Goal of the exercise:
Look through the records below and copy each line that includes the word "University".

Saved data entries

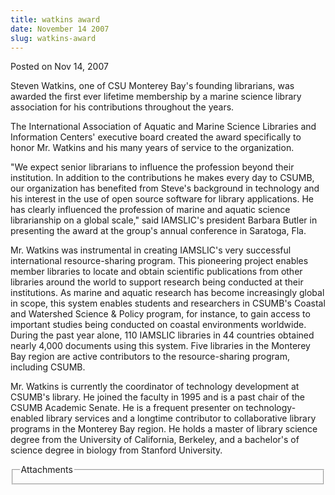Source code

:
 ```yaml
---
title: watkins award
date: November 14 2007
slug: watkins-award
---
```





<span class="date">Posted on Nov 14, 2007    </span>
<p>Steven Watkins, one of CSU Monterey Bay&apos;s founding librarians,
was awarded the first ever lifetime membership by a marine science
library association for his contributions throughout the years.</p>
<p>The International Association of Aquatic and Marine Science
Libraries and Information Centers&apos; executive board created the
award specifically to honor Mr. Watkins and his many years of
service to the organization.</p>
<p>&quot;We expect senior librarians to influence the profession beyond
their institution. In addition to the contributions he makes every
day to CSUMB, our organization has benefited from Steve&apos;s
background in technology and his interest in the use of open source
software for library applications. He has clearly influenced the
profession of marine and aquatic science librarianship on a global
scale,&quot; said IAMSLIC&apos;s president Barbara Butler in presenting the
award at the group&apos;s annual conference in Saratoga, Fla.</p>
<p>Mr. Watkins was instrumental in creating IAMSLIC&apos;s very
successful international resource-sharing program. This pioneering
project enables member libraries to locate and obtain scientific
publications from other libraries around the world to support
research being conducted at their institutions. As marine and
aquatic research has become increasingly global in scope, this
system enables students and researchers in CSUMB&apos;s Coastal and
Watershed Science &amp; Policy program, for instance, to gain
access to important studies being conducted on coastal environments
worldwide. During the past year alone, 110 IAMSLIC libraries in 44
countries obtained nearly 4,000 documents using this system. Five
libraries in the Monterey Bay region are active contributors to the
resource-sharing program, including CSUMB.</p>
<p>Mr. Watkins is currently the coordinator of technology
development at CSUMB&apos;s library. He joined the faculty in 1995 and
is a past chair of the CSUMB Academic Senate. He is a frequent
presenter on technology-enabled library services and a longtime
contributor to collaborative library programs in the Monterey Bay
region. He holds a master of library science degree from the
University of California, Berkeley, and a bachelor&apos;s of science
degree in biology from Stanford University.<br/></p>
<fieldset class="fieldgroup group-attachments">
<legend>Attachments</legend>
<div class="field field-type-emvideo field-field-attach-video">
<div class="field-items">
<div class="field-item odd">
<div class="emvideo emvideo-video emvideo-"/>
</div>
</div>
</div>
</fieldset>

Answer to this exercise:
University of California, Berkeley, and a bachelor&apos;s of science
degree in biology from Stanford University.<br/></p>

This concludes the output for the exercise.